At the beginning of a project, a staging development server should be set-up. Relying on a live environment for assembling, updating, and testing is risky and inevitably delays Quality Assurance.
Many times during development, tracking is implemented at the end of a project and becomes a burden if done as an afterthought. In contrast, when planned from the onset, it is a painless and an easy element to implement as it can be done parallel to development.
Email should not be used to track bugs. Email makes it extremely difficult to keep track of all “issues” and bugs that crop up during the different phases of a project. Dedicated bug-tracking software like Bugzilla or Lighthouse does a much better job of keeping bug reports orderly and ensuring they are corrected.
Notify all the team members, involved on the project, where they will be tracking their comments prior to beginning wireframes/storyboards.
Meetings should be scheduled between the lead designer and the lead developer at different phases of the project. Meetings to discuss site flow, wireframes, comps, and development phase should be part of your initial timeline calendar. These discussions will guarantee that the design can be programmed and built. Any “red flags” should be hashed-out between team members and adjustments made to the build plan based on solutions. Having these meetings, prior to client deliverables, will make certain that you aren’t promising deliverables that could be problematic or unachievable.
The delivery of the information architecture document, content map, and project requirements to your team members and QA, prior to wire-framing/storyboards, ensures that everyone on the project understands the information architecture of the project. Additionally, having a meeting to review, these documents, will answer any “red flags” that a designer, developer, QA specialist may have prior to jumping into wireframes/storyboards.
Brand Guidelines should be provided to the designer, development, and QA team prior to beginning a project to guarantee that everyone on board is using the correct corporate identity. The last thing you want to happen is to present a comp to a client with outdated logos, fonts, and/or colors that aren’t up to date/standards.

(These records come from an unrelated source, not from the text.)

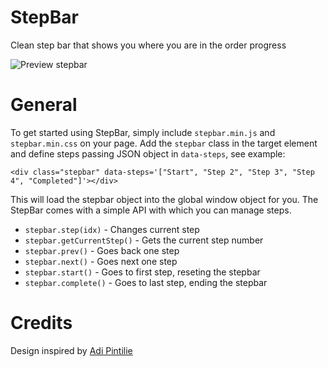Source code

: StepBar
=======

Clean step bar that shows you where you are in the order progress

![Preview stepbar](http://andersonba.com/stepbar/stepbar.jpg)

General
=======
To get started using StepBar, simply include ```stepbar.min.js``` and ```stepbar.min.css``` on your page. Add the ```stepbar``` class in the target element and define steps passing JSON object in ```data-steps```, see example:

    <div class="stepbar" data-steps='["Start", "Step 2", "Step 3", "Step 4", "Completed"]'></div>
    
This will load the stepbar object into the global window object for you. The StepBar comes with a simple API with which you can manage steps.

- ```stepbar.step(idx)``` - Changes current step
- ```stepbar.getCurrentStep()``` - Gets the current step number
- ```stepbar.prev()``` - Goes back one step
- ```stepbar.next()``` - Goes next one step
- ```stepbar.start()``` - Goes to first step, reseting the stepbar
- ```stepbar.complete()``` - Goes to last step, ending the stepbar


Credits
=======
Design inspired by [Adi Pintilie](http://dribbble.com/shots/716707-Progress-bar?list=show&tag=order_steps)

The lead developer/senior technologist should check the wireframes/storyboards and discuss any red flags with the designer. Additionally, once the lead developer has assessed them, the creative director should complete a final review prior to sending them to a client. It’s also a good idea for the QA team lead to review the wireframes/storyboards since they catch things that your team might not have noticed. The project and account managers are also responsible for reviewing the wireframes/storyboards to ensure that they meet the deliverables that were originally outlined in the SOW.